Quick suggestion would be something along the lines of

static int vtime_state_check(struct vtime *vtime, int cpu)
{
+ int state = READ_ONCE(vtime->state);
+
/*
* We raced against a context switch, fetch the
* kcpustat task again.
@@ -930,10 +932,10 @@ static int vtime_state_check(struct vtime *vtime, int cpu)
*
* Case 1) is ok but 2) is not.
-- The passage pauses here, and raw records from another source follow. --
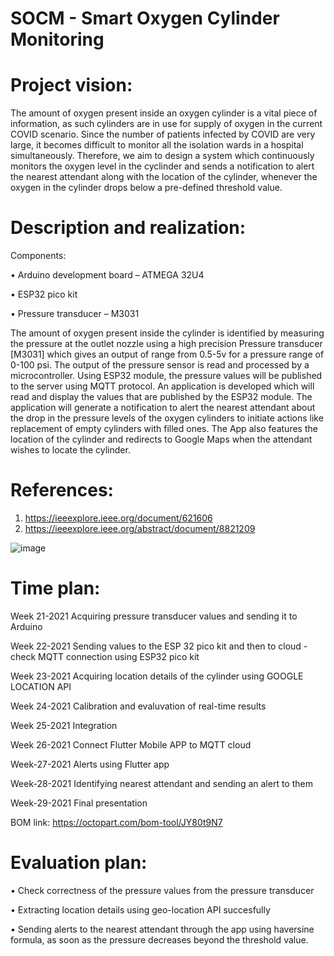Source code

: # SOCM - Smart Oxygen Cylinder Monitoring

# Project vision:

The amount of oxygen present inside an oxygen cylinder is a vital piece of information, as such cylinders are in use for supply of oxygen in the current COVID scenario.
Since the number of patients infected by COVID are very large, it becomes difficult to monitor all the isolation wards in a hospital simultaneously. 
Therefore, we aim to design a system which continuously monitors the oxygen level in the cyclinder and sends a notification to alert the nearest attendant along with 
the location of the cylinder, whenever the oxygen in the cylinder drops below a pre-defined threshold value. 

# Description and realization:

 Components:

•	Arduino development board – ATMEGA 32U4

•	ESP32 pico kit

•	Pressure transducer – M3031

The amount of oxygen present inside the cylinder is identified by measuring the pressure at the outlet nozzle using a high precision Pressure transducer [M3031] 
which gives an output of range from 0.5-5v for a pressure range of 0-100 psi.
The output of the pressure sensor is read and processed by a microcontroller. Using ESP32 module, the pressure values will be published to the server using MQTT protocol.
An application is developed which will read and display the values that are published by the ESP32 module. The application will generate a notification to alert the 
nearest attendant about the drop in the pressure levels of the oxygen cylinders to initiate actions like replacement of empty cylinders with filled ones. 
The App also features the location of the cylinder and redirects to Google Maps when the attendant wishes to locate the cylinder.

# References: 
1) https://ieeexplore.ieee.org/document/621606
2) https://ieeexplore.ieee.org/abstract/document/8821209 

![image](https://user-images.githubusercontent.com/83449084/118696139-431da000-b80e-11eb-89e9-264a2cf28c09.png)


# Time plan:

Week 21-2021   Acquiring pressure transducer values and sending it to Arduino

Week 22-2021	  Sending values to the ESP 32 pico kit and then to cloud - check MQTT connection using ESP32 pico kit

Week 23-2021	  Acquiring location details of the cylinder using GOOGLE LOCATION API

Week 24-2021	  Calibration and evaluvation of real-time results

Week 25-2021	  Integration

Week 26-2021	  Connect Flutter Mobile APP to MQTT cloud

Week-27-2021   Alerts using Flutter app

Week-28-2021	  Identifying nearest attendant and sending an alert to them

Week-29-2021	  Final presentation

BOM link: 	https://octopart.com/bom-tool/JY80t9N7 

# Evaluation plan:

•	Check correctness of the pressure values from the pressure transducer

•	Extracting location details using geo-location API succesfully

•	Sending alerts to the nearest attendant through the app using haversine formula, as soon as the pressure decreases beyond the threshold value.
So wait for a safe VTIME state.
*/
- if (vtime->state == VTIME_INACTIVE)
+ if (state == VTIME_INACTIVE)
return -EAGAIN;

- return 0;
+ return state;
}

static u64 kcpustat_user_vtime(struct vtime *vtime)
@@ -1055,7 +1057,7 @@ static int kcpustat_cpu_fetch_vtime(struct kernel_cpustat *dst,
cpustat = dst->cpustat;

/* Task is sleeping, dead or idle, nothing to add */
- if (vtime->state < VTIME_SYS)
+ if (err < VTIME_SYS)
continue;

delta = vtime_delta(vtime);
@@ -1064,15 +1066,15 @@ static int kcpustat_cpu_fetch_vtime(struct kernel_cpustat *dst,
* Task runs either in user (including guest) or kernel space,
* add pending nohz time to the right place.
*/
- if (vtime->state == VTIME_SYS) {
+ if (err == VTIME_SYS) {
cpustat[CPUTIME_SYSTEM] += vtime->stime + delta;
- } else if (vtime->state == VTIME_USER) {
+ } else if (err == VTIME_USER) {
if (task_nice(tsk) > 0)
cpustat[CPUTIME_NICE] += vtime->utime + delta;
else
cpustat[CPUTIME_USER] += vtime->utime + delta;
} else {
- WARN_ON_ONCE(vtime->state != VTIME_GUEST);
+ WARN_ON_ONCE(err != VTIME_GUEST);
if (task_nice(tsk) > 0) {
cpustat[CPUTIME_GUEST_NICE] += vtime->gtime + delta;
cpustat[CPUTIME_NICE] += vtime->gtime + delta;

Or drop the warn.
-Chris